Escucha este artículo
Audio generado con IA de Google
/
Por el embrollo ridículo en el que a veces se sumerge el mundo, en ocasiones es necesario repetir lo obvio.
Repetir, por ejemplo, que la violencia sólo causa más violencia; que la guerra deja lisiados los cuerpos y las almas, los corazones y los pueblos; que los males de la guerra no tienen número ni fin; que la inminencia de la batalla es siempre de temer y que embota las facultades e inmoviliza los ánimos; que aniega todo en el dolor y ensombrece las esperanzas; que en la guerra el mañana es incierto y el porvenir oscuro; que el balance siempre es negativo porque su objetivo es la aniquilación y sus recursos son los de la destrucción y los de la muerte.
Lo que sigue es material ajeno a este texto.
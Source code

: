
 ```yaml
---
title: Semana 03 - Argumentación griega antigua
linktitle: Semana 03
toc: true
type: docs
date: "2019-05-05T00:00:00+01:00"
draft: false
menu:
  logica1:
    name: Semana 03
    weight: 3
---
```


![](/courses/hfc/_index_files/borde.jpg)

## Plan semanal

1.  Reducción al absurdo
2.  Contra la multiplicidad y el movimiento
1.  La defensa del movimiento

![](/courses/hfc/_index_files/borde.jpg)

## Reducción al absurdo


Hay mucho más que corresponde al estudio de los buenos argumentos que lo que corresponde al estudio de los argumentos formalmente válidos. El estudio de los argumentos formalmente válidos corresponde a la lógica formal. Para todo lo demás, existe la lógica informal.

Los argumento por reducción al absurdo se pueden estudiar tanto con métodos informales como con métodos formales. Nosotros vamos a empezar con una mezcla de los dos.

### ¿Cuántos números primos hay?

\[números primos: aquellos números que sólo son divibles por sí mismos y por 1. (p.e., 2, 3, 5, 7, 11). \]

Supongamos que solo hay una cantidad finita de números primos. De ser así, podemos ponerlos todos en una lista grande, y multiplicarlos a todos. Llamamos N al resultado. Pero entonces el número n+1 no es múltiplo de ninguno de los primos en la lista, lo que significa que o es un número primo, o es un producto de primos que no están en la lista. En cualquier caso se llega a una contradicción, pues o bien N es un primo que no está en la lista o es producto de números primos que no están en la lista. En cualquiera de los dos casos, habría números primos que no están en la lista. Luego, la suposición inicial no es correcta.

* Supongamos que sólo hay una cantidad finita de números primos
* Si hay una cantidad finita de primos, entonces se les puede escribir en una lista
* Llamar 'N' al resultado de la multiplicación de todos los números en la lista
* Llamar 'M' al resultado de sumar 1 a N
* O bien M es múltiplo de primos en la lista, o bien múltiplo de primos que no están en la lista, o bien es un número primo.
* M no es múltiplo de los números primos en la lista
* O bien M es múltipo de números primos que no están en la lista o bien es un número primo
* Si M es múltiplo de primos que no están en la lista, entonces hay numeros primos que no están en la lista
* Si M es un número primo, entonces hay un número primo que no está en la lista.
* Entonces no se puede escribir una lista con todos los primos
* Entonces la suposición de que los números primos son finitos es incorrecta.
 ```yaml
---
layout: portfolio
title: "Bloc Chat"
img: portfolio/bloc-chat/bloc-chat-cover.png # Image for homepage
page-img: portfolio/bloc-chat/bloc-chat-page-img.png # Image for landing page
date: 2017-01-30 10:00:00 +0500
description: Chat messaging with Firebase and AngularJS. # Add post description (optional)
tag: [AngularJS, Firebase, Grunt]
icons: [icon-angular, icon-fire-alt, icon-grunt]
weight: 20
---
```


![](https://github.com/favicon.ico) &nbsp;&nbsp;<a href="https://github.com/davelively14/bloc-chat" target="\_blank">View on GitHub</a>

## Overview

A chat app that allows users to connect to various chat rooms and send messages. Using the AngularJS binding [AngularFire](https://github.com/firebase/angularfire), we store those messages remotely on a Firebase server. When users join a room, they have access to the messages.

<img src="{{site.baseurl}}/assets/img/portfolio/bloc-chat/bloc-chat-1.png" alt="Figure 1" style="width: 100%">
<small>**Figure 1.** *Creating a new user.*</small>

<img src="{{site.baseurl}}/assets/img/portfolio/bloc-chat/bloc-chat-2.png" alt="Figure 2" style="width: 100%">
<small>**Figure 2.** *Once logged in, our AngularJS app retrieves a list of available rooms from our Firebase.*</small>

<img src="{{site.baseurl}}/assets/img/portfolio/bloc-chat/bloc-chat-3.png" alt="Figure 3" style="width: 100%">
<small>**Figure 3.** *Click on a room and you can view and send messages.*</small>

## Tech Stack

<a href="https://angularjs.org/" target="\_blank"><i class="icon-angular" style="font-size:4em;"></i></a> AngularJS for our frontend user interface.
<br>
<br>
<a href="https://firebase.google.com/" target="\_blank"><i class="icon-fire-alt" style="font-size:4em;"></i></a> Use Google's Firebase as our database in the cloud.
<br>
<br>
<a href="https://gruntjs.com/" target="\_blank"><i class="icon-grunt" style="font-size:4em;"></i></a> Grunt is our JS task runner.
Esto podría bastar, pero no en este país al que más de medio siglo en guerra ha sumergido en la más inenarrable barbarie. Habría que decir, entonces, que la guerra envenena el cuerpo y la paz alimenta el alma; que no es lógico naufragar en el rencor porque guarda en el espíritu odio a hechos y a personas que ya no existen, a sucesos que son pasado, a espejismos, a figuras pretéritas, a las sombras de una sombra; habría que decir, también, que este país se está haciendo senil en medio de la discordia y que no hemos sido lo suficientemente humanos y valientes para perdonar al otro.
Pero como aquí la verdad y la belleza no saben imponerse por sus propios medios, resulta menester sostenerlas con entusiasmo. Y sostener también que, al cabo, la verdad triunfa sobe la mentira, la concordia sobre las afrentas, la belleza sobre la fealdad y la paz sobre la guerra; sostener que enarbolamos la bandera de la paz y le cantamos a la vida. Allá ellos con sus amarguras enquistadas y sus rencillas cansadas, con sus sofismas sin nombre y sus mentiras esgrimidas sin vergüenza; allá ellos con sus odios inflamados y sus enemistades sin criterio y sin fin. Que nos dejen a nosotros llorar lágrimas de reconciliación y de esperanza; que nos dejen decir un rotundo no a la batalla incesante; que nos dejen creer que el Sí a la paz no es la culminación de la guerra, pero es su antídoto; que nos dejen creer en una Colombia en paz, libre del yugo terrible de la destrucción, la enemistad y la muerte; que nos dejen creer que podemos soñar.
Y también que nos permitan advertir. Advertir que si triunfa su causa mezquina y mentirosa sepan que no vamos a ir a la guerra, que no vamos a librar más batallas, como no sean las de la reconciliación y las del amor. Que se quedan solos con sus bayonetas sangrantes y sus cañones oxidados, que ya no pueden contar con nosotros, con nuestra connivencia tácita ni con nuestro silencio cómplice; que están solos en su cruzada absurda porque ya hasta el enemigo decidió apostar por la paz.
Parece bastante, pero no para la Colombia desmemoriada y deshumanizada de hoy, por ello huelga recordar que nada hermoso ni grande nace sin imaginar un futuro, sin vivir el presente; que es menester andar el camino, paso a paso, pero que es más fácil si se viaja acompañado y se hace con ayuda; recordar, con san Juan de la Cruz, que «en la tarde nos examinarán en el amor» y recordar, también y sobre todo, que la amistad es más bella que la enemistad y que la vida es superior a la muerte.